Vaness came out from behind the bar and handed Len a beer, which she tasted. “Wow, that’s actually good.”

“Just don’t tell Arji,” Vaness replied, a blush of pleasure crawling up her cheeks.

“The secret ingredient is water,” Tula said, returning to pulling three more pints as Arji and Camille came from the back room along with Kresho — Arji hand in hand with Camille.

“Hell, I’d have used water if I’d had it,” came the ex-bar owner’s reply. Under the circumstances … well my brew was creative.” He broke away from Camille and swept Len up in a hug.  “How you pissing, Girlie-Girl? Looks like ole Dragon is treating you right. He’d better be.” He glanced around the room and raised his voice slightly just to be sure ole Dragon heard.

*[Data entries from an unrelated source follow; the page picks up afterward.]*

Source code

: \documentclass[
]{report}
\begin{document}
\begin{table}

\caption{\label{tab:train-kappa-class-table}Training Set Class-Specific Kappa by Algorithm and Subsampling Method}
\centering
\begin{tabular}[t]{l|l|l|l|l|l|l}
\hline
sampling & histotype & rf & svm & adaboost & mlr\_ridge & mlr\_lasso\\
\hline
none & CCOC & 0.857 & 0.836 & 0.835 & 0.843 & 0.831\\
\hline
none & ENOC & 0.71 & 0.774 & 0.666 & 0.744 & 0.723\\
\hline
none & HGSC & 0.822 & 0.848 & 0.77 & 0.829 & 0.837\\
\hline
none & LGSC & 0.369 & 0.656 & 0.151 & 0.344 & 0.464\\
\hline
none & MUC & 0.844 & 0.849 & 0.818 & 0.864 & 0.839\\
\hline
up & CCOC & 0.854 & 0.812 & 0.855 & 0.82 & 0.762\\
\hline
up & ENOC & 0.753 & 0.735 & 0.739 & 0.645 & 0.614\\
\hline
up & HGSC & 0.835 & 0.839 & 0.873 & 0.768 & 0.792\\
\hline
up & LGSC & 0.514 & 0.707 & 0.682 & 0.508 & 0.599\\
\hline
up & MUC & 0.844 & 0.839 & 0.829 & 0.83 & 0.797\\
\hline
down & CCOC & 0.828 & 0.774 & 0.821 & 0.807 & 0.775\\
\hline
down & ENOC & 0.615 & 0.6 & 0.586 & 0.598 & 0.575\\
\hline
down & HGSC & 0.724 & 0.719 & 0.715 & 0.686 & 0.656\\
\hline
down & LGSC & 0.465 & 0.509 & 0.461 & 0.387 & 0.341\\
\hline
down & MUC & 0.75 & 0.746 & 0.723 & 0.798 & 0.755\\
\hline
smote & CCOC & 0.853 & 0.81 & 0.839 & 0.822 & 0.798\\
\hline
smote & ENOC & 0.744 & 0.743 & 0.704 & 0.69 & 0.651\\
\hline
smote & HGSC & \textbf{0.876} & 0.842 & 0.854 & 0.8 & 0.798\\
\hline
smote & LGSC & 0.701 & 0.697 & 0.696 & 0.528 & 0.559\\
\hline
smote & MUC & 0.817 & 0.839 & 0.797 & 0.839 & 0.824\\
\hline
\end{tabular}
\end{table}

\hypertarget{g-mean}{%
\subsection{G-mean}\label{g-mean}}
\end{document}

“I see that she eats regularly, gets laid whenever she wants and pisses very well indeed.”

“Them sounds like wedding vows on this dirt ball.” Digby came through the pressure door and grabbed Len up for another hug, which was followed in quick succession by half a dozen other Sandstormers coming in to wish her a bon voyage.

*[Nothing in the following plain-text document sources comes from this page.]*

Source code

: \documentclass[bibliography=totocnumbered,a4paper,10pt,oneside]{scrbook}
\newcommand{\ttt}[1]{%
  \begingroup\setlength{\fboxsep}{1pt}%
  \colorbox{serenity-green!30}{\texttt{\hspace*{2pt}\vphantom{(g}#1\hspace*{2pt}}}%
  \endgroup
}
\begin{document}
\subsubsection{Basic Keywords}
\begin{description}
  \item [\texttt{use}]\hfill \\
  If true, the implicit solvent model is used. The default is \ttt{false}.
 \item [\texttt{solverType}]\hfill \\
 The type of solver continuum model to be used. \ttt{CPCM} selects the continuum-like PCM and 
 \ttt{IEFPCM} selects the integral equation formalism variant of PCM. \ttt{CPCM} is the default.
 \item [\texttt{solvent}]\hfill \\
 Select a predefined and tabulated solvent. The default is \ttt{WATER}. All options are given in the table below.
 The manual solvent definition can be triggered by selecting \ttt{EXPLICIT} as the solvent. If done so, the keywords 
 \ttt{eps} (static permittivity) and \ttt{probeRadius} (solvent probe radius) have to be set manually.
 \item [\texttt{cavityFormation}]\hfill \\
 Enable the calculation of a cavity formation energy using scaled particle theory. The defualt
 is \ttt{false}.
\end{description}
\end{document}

“You won’t forget us, will you?” Jax said, her eyes uncharacteristically misty, though she swore if was only the scent of the high-falluting soap Kresho had delivered from Vodni, something that up until the water-system, had not been useful on Sandstorm.

“I would never forget my family,” Len replied, wiping her own eyes.

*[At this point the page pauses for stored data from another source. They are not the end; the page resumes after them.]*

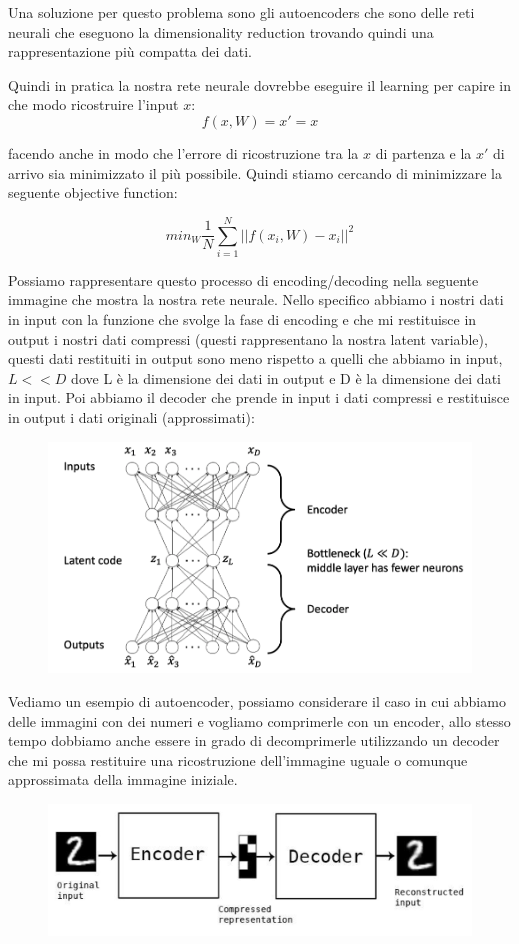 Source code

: \documentclass[14pt]{extreport}
\begin{document}
Una soluzione per questo problema sono gli autoencoders che sono delle reti neurali che eseguono la dimensionality reduction trovando quindi una
rappresentazione più compatta dei dati.

Quindi in pratica la nostra rete neurale dovrebbe eseguire il learning per capire in che modo ricostruire l'input $x$:
$$f(x,W) = x' = x$$

facendo anche in modo che l'errore di ricostruzione tra la $x$ di partenza e la $x'$ di arrivo sia minimizzato il più possibile. Quindi stiamo
cercando di minimizzare la seguente objective function:

$$min_W \frac{1}{N} \sum_{i=1}^N ||f(x_i, W)-x_i||^2$$

Possiamo rappresentare questo processo di encoding/decoding nella seguente immagine che mostra la nostra rete neurale. Nello specifico abbiamo i
nostri dati in input con la funzione che svolge la fase di encoding e che mi restituisce in output i nostri dati compressi (questi rappresentano la
nostra latent variable), questi dati restituiti in output sono meno rispetto a quelli che abbiamo in input, $L << D$ dove L è la dimensione dei dati
in output e D è la dimensione dei dati in input. Poi abbiamo il decoder che prende in input i dati compressi e restituisce in output i dati originali
(approssimati):

\begin{figure}[H]
	\centering
	\includegraphics[width=0.7\linewidth]{533.jpeg}
\end{figure}

Vediamo un esempio di autoencoder, possiamo considerare il caso in cui abbiamo delle immagini con dei numeri e vogliamo comprimerle con un encoder,
allo stesso tempo dobbiamo anche essere in grado di decomprimerle utilizzando un decoder che mi possa restituire una ricostruzione dell'immagine
uguale o comunque approssimata della immagine iniziale.


\begin{figure}[H]
	\centering
	\includegraphics[width=0.7\linewidth]{534.jpeg}
\end{figure}
\end{document}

“See that you don’t,” Digby said.

Even after they came out into the pub, Kresho, Camille and Arji sat at the back table with their heads together, sipping their pints.

“What’s going on?” Len asked Tula nodding back to them.

“Kresho has a half a dozen contracts for them and the Janisha. Those two are gonna be well rewarded. They’re taking Jax and Clapper with them so they’ll have a full crew. If I understood right,” Tula was a great eaves dropper who never missed anything, “their first little expedition is out to Diga Prime. Big enough contracts they’ll need the full crew.”

“So, who is taking the Love Shack now that you two are pub owners and beer makers?” Len asked.

“Gonna be on a rotating schedule for now,” Vaness answered for her partner. “Ori and Kresho have several professionals, both chicks and blokes, who would be happy to trade out and spend a rotation here. They’ll be making a lot more dosh than we were now that the place is becoming all hoity-toity. That’s all right,” she said filling a pint and sliding it across the bar to Clyde. “Them professionals do their job right, all the punters’ll be here to drink up, before and after. We won’t suffer none, especially now with real water for the beer. Hell, we might even start stocking two kinds, and Camille and Arji are saving a little space to bring us back a shipment of good New Hibernian and maybe even a couple of crates of New Dalmatian Wine. We got a little deal going on their returns to Vodni.”

“And what will all this do to the salvage business?” She asked Fido, who gave her a one-armed hug and ordered her another pint.

“More traffic, more salvage. Ain’t nobody wants to pay full price when they can get used cheaper. Plus once the upgrades are all in place, we’ll have a way of sorting what we got and cataloging it a little better. Hell, ain’t a soul ever been able to figure out how all this shit got here in the asshole of the galaxy. I s’pose it’d be nice to know. Got some archeologists and metallurgists and chemists and what-not landing here, so things is changing. Guess I’ll hang around to see what happens.”

Strangely enough for a community of people who had vowed to the person that they’d leave Tak Major in a heartbeat if they had the chance, very few of them actually did.

“What about you, Girlie,” Digby asked. “Where you and ole Dragon off to?”

“We’ll be looking for my brother and Quetzalcoatl,” she answered.

“And we will find them,” Dragon said. “We will not stop until all of our family is once again united.”

Digby nodded as Fido came to his side. “Out here, family is everything.”

“Anywhere, family is everything,” Len said, and she felt the warm brush of Dragon next to her in quiet agreement.